• _EXERCISE REQUIREMENTS_: Leave out the pictures, and retype only the lines from the beginning of the material through the line that contains "- ui: contains", including both.
*** Opening of DATASET RECORDS ***
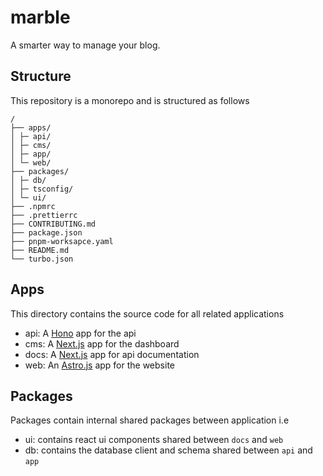 # marble

A smarter way to manage your blog.

## Structure

This repository is a monorepo and is structured as follows

```text
/
├── apps/
│ ├─ api/
│ ├─ cms/
│ ├─ app/  
│ └─ web/
├── packages/
│ ├─ db/
│ ├─ tsconfig/
│ └─ ui/
├── .npmrc
├── .prettierrc
├── CONTRIBUTING.md
├── package.json
├── pnpm-worksapce.yaml
├── README.md
└── turbo.json
```

## Apps

This directory contains the source code for all related applications

- api: A [Hono](https://hono.dev) app for the api
- cms: A [Next.js](https://nextjs.org) app for the dashboard
- docs: A [Next.js](https://nextjs.org) app for api documentation
- web: An [Astro.js](https://astro.build) app for the website

## Packages

Packages contain internal shared packages between application i.e

- ui: contains react ui components shared between `docs` and `web`
- db: contains the database client and schema shared between `api` and `app`
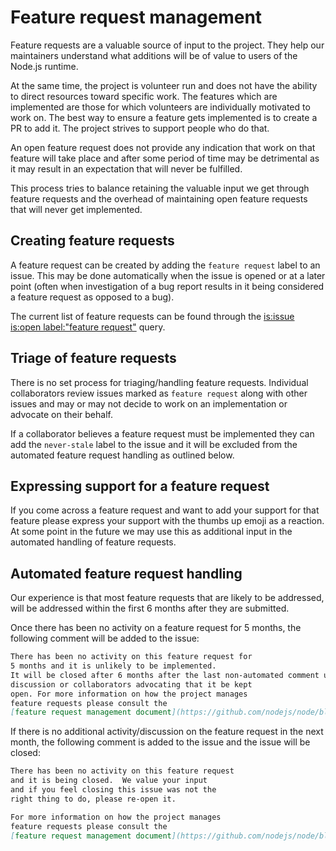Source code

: # Feature request management

Feature requests are a valuable source of input to the project.
They help our maintainers understand what additions will be of
value to users of the Node.js runtime.

At the same time, the project is volunteer run and does not
have the ability to direct resources toward specific work. The
features which are implemented are those for which volunteers
are individually motivated to work on. The best way to ensure
a feature gets implemented is to create a PR to add it.
The project strives to support people who do that.

An open feature request does not provide any indication that work
on that feature will take place and after some period of time
may be detrimental as it may result in an expectation that will
never be fulfilled.

This process tries to balance retaining the valuable input
we get through feature requests and the overhead of
maintaining open feature requests that will never get
implemented.

## Creating feature requests

A feature request can be created by adding the `feature request`
label to an issue. This may be done automatically when the issue
is opened or at a later point (often when investigation of a bug
report results in it being considered a feature request as opposed
to a bug).

The current list of feature requests can be found through the
[is:issue is:open label:"feature request"](https://github.com/nodejs/node/issues?q=is%3Aissue+is%3Aopen+label%3A%22feature+request%22) query.

## Triage of feature requests

There is no set process for triaging/handling feature requests.
Individual collaborators review issues marked as `feature request`
along with other issues and may or may not decide to
work on an implementation or advocate on their behalf.

If a collaborator believes a feature request must be implemented
they can add the `never-stale` label to the issue and it will
be excluded from the automated feature request handling
as outlined below.

## Expressing support for a feature request

If you come across a feature request and want to add your
support for that feature please express your support
with the thumbs up emoji as a reaction. At some point in the
future we may use this as additional input in the automated
handling of feature requests.

## Automated feature request handling

Our experience is that most feature requests that are
likely to be addressed, will be addressed within the first
6 months after they are submitted.

Once there has been no activity on a feature request for
5 months, the following comment will be added
to the issue:

```markdown
There has been no activity on this feature request for
5 months and it is unlikely to be implemented.
It will be closed after 6 months after the last non-automated comment unless there is renewed
discussion or collaborators advocating that it be kept
open. For more information on how the project manages
feature requests please consult the
[feature request management document](https://github.com/nodejs/node/blob/master/doc/guides/feature-request-management.md).
```

If there is no additional activity/discussion on the
feature request in the next month, the following
comment is added to the issue and the issue will be
closed:

```markdown
There has been no activity on this feature request
and it is being closed.  We value your input
and if you feel closing this issue was not the
right thing to do, please re-open it.

For more information on how the project manages
feature requests please consult the
[feature request management document](https://github.com/nodejs/node/blob/master/doc/guides/feature-request-management.md).
```
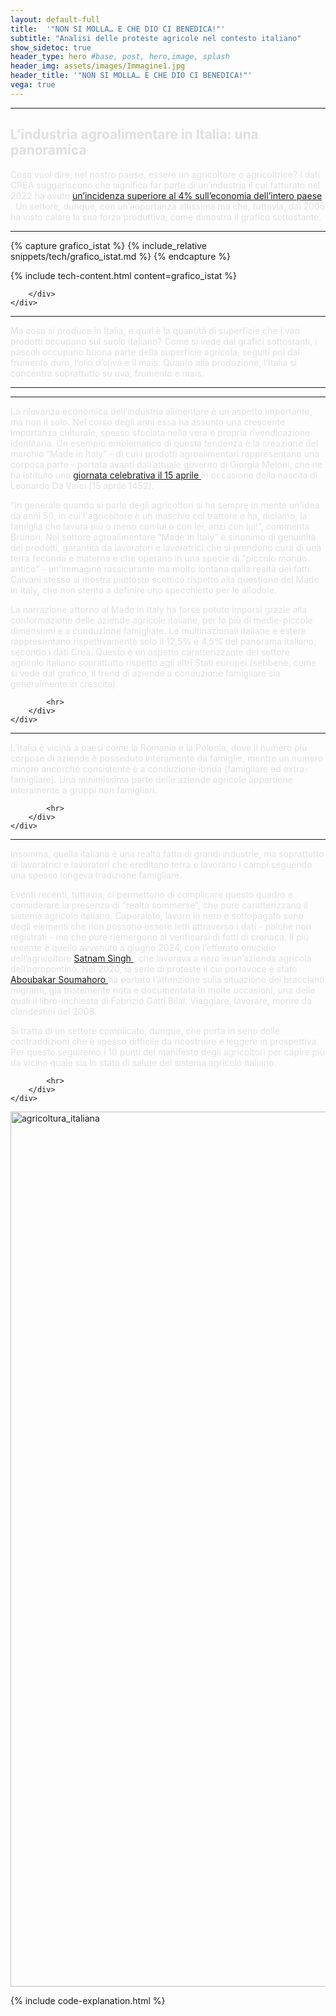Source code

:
 ```yaml
---
layout: default-full
title:  '"NON SI MOLLA… E CHE DIO CI BENEDICA!"'
subtitle: "Analisi delle proteste agricole nel contesto italiano"
show_sidetoc: true
header_type: hero #base, post, hero,image, splash
header_img: assets/images/Immagine1.jpg
header_title: '"NON SI MOLLA… E CHE DIO CI BENEDICA!"'
vega: true
---
```


<div class="container py-3">
    <div class="row">
        <div class="col-md-2 col-md-offset-2">
        </div>
        <div class="col-md-8">
            <hr>

<h2 style="color: #E0E0E0;">L’industria agroalimentare in Italia: una panoramica</h2>

<p style="color: #E0E0E0;">Cosa vuol dire, nel nostro paese, essere un agricoltore o agricoltrice? I dati CREA suggeriscono che significa far parte di un’industria il cui fatturato nel 2022 ha avuto <a href= "https://creafuturo.crea.gov.it/10568/"> un’incidenza superiore al 4% sull’economia dell’intero paese </a>. Un settore, dunque, con un’importanza altissima ma che, tuttavia, dal 2006 ha visto calare la sua forza produttiva, come dimostra il grafico sottostante.</p>

<hr>
        </div>
    </div>
</div>

<div style="text-align: center;">
    <vegachart schema-url="{{site.baseurl}}/assets/charts/chart_ric_dark_bg/chart_istat_prod2.json" style="width: 100%"></vegachart>
</div>

<!-- <vegachart schema-url='E:/Gianluca/Master Big Data Pisa/Progetto_Finale/Sito/g6-2024-website/assets/charts/chart_ric_dark_bg/chart_istat.json' style="width: 100%"></vegachart> -->

<div class="container py-3">
    <div class="row">
        <div class="col-md-2 col-md-offset-2">
        </div>
        <div class="col-md-8">
{% capture grafico_istat %}
{% include_relative snippets/tech/grafico_istat.md %}
{% endcapture %}

{% include tech-content.html content=grafico_istat %}
            
        </div>
    </div>
</div>

<div class="container py-3">
    <div class="row">
        <div class="col-md-2 col-md-offset-2">
        </div>
        <div class="col-md-8">
            <hr>

<p style="color: #E0E0E0;">Ma cosa si produce in Italia, e qual è la quantità di superficie che i vari prodotti occupano sul suolo italiano? Come si vede dai grafici sottostanti, i pascoli occupano buona parte della superficie agricola, seguiti poi dal frumento duro, l’olio d’oliva e il mais. Quanto alla produzione, l’Italia si concentra soprattutto su uva, frumento e mais.</p>
            <hr>
        </div>
    </div>
</div>

<div style="text-align: center;">
  <vegachart schema-url="{{site.baseurl}}/assets/charts/Produzione_Italia_smooth.json" style="width: 60%;"></vegachart>
</div>

<div class="container py-3">
    <div class="row">
        <div class="col-md-2 col-md-offset-2">
        </div>
        <div class="col-md-8">
            <hr>
<p style="color: #E0E0E0;">La rilevanza economica dell’industria alimentare è un aspetto importante, ma non il solo. Nel corso degli anni essa ha assunto una crescente importanza culturale, spesso sfociata nella vera e propria rivendicazione identitaria. Un esempio emblematico di questa tendenza è la creazione del marchio “Made in Italy” - di cui i prodotti agroalimentari rappresentano una corposa parte - portata avanti dall’attuale governo di Giorgia Meloni, che ne ha istituito una <a href="https://www.mimit.gov.it/it/made-in-italy/giornata">giornata celebrativa il 15 aprile </a> in occasione della nascita di Leonardo Da Vinci (15 aprile 1452).</p>  

<p style="color: #E0E0E0;">“In generale quando si parla degli agricoltori si ha sempre in mente un'idea da anni 50, in cui l'agricoltore è un maschio col trattore e ha, diciamo, la famiglia che lavora più o meno con lui o con lei, anzi con lui!”, commenta Brunori. Nel settore agroalimentare “Made in Italy” è sinonimo di genuinità dei prodotti, garantita da lavoratori e lavoratrici che si prendono cura di una terra feconda e materna e che operano in una specie di “piccolo mondo antico” - un'immagine rassicurante ma molto lontana dalla realtà dei fatti. Calvani stesso si mostra piuttosto scettico rispetto alla questione del Made in Italy, che non stenta a definire uno specchietto per le allodole. </p>  

<p style="color: #E0E0E0;">La narrazione attorno al Made in Italy ha forse potuto imporsi grazie alla conformazione delle aziende agricole italiane, per lo più di medie-piccole dimensioni e a conduzione famigliare. Le multinazionali italiane e estere rappresentano rispettivamente solo il 12,5% e 4,5% del panorama italiano, secondo i dati Crea. Questo è un aspetto caratterizzante del settore agricolo italiano soprattutto rispetto agli altri Stati europei (sebbene, come si vede dal grafico, il trend di aziende a conduzione famigliare sia generalmente in crescita).</p> 

            <hr>
        </div>
    </div>
</div>

<div style="text-align: center;">
  <vegachart schema-url="{{site.baseurl}}/assets/charts/chart_bea_dark_bg/ita_eu_confronto_unita_famil_agric.json" style="width: 60%;"></vegachart>
</div>

<div class="container py-3">
    <div class="row">
        <div class="col-md-2 col-md-offset-2">
        </div>
        <div class="col-md-8">
            <hr>

<p style="color: #E0E0E0;">L’Italia è vicina a paesi come la Romania e la Polonia, dove il numero più corpose di aziende è posseduto interamente da famiglie, mentre un numero minore ancorché consistente è a conduzione ibrida (famigliare ed extra-famigliare). Una minimissima parte delle aziende agricole appartiene interamente a gruppi non famigliari.</p>

            <hr>
        </div>
    </div>
</div>

<div style="text-align: center;">
  <vegachart schema-url="{{site.baseurl}}/assets/charts/chart_bea_dark_bg/tipologie_realta_agricole_eu.json" style="width: 60%"></vegachart>
</div>
                
<!-- 
            <br>
            <vegachart schema-url="{{site.baseurl}}/assets/charts/chart_bea_dark_bg/tipologie_realta_agricole_eu.json" style="width: 100%"></vegachart>
        </div>
    </div>
</div>
-->

<div class="container py-3">
    <div class="row">
        <div class="col-md-2 col-md-offset-2">
        </div>
        <div class="col-md-8">
            <hr>

<p style="color: #E0E0E0;">Insomma, quella italiana è una realtà fatta di grandi industrie, ma soprattutto di lavoratrici e lavoratori che ereditano terra e lavorano i campi seguendo una spesso longeva tradizione famigliare.</p> 

<p style="color: #E0E0E0;">Eventi recenti, tuttavia, ci permettono di complicare questo quadro e considerare la presenza di “realtà sommerse”, che pure caratterizzano il sistema agricolo italiano. Caporalato, lavoro in nero e sottopagato sono degli elementi che non possono essere letti attraverso i dati - poiché non registrati - ma che pure riemergono al verificarsi di fatti di cronaca. Il più recente è quello avvenuto a giugno 2024, con l’efferato omicidio dell’agricoltore <a href="https://www.ilpost.it/2024/06/20/inchiesta-morte-satnam-singh-agro-pontino-latina/"> Satnam Singh </a>, che lavorava a nero in un’azienda agricola dell’agropontino. Nel 2020, la serie di proteste il cui portavoce è stato <a href="https://www.ilpost.it/2020/06/17/protesta-aboubakar-soumahoro/Aboubakar"> Aboubakar Soumahoro </a> ha portato l’attenzione sulla situazione dei braccianti migranti, già tristemente nota e documentata in molte occasioni, una delle quali il libro-inchiesta di Fabrizio Gatti Bilal. Viaggiare, lavorare, morire da clandestini del 2008. </p> 

<p style="color: #E0E0E0;">Si tratta di un settore complicato, dunque, che porta in seno delle contraddizioni che è spesso difficile da ricostruire e leggere in prospettiva. Per questo seguiremo i 10 punti del manifesto degli agricoltori per capire più da vicino quale sia lo stato di salute del sistema agricolo italiano.</p>

            <hr>
        </div>
    </div>
</div>

<img src="{{site.baseurl}}/assets/images/infografiche/Infog agric.png" width="1400" height="1400" alt="agricoltura_italiana">

{% include code-explanation.html %}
*** Close of DATASET RECORDS ***
• _RESULT OF THE TASK_:
 # marble

A smarter way to manage your blog.

## Structure

This repository is a monorepo and is structured as follows

```text
/
├── apps/
│ ├─ api/
│ ├─ cms/
│ ├─ app/  
│ └─ web/
├── packages/
│ ├─ db/
│ ├─ tsconfig/
│ └─ ui/
├── .npmrc
├── .prettierrc
├── CONTRIBUTING.md
├── package.json
├── pnpm-worksapce.yaml
├── README.md
└── turbo.json
```

## Apps

This directory contains the source code for all related applications

- api: A [Hono](https://hono.dev) app for the api
- cms: A [Next.js](https://nextjs.org) app for the dashboard
- docs: A [Next.js](https://nextjs.org) app for api documentation
- web: An [Astro.js](https://astro.build) app for the website

## Packages

Packages contain internal shared packages between application i.e

- ui: contains react ui components shared between `docs` and `web`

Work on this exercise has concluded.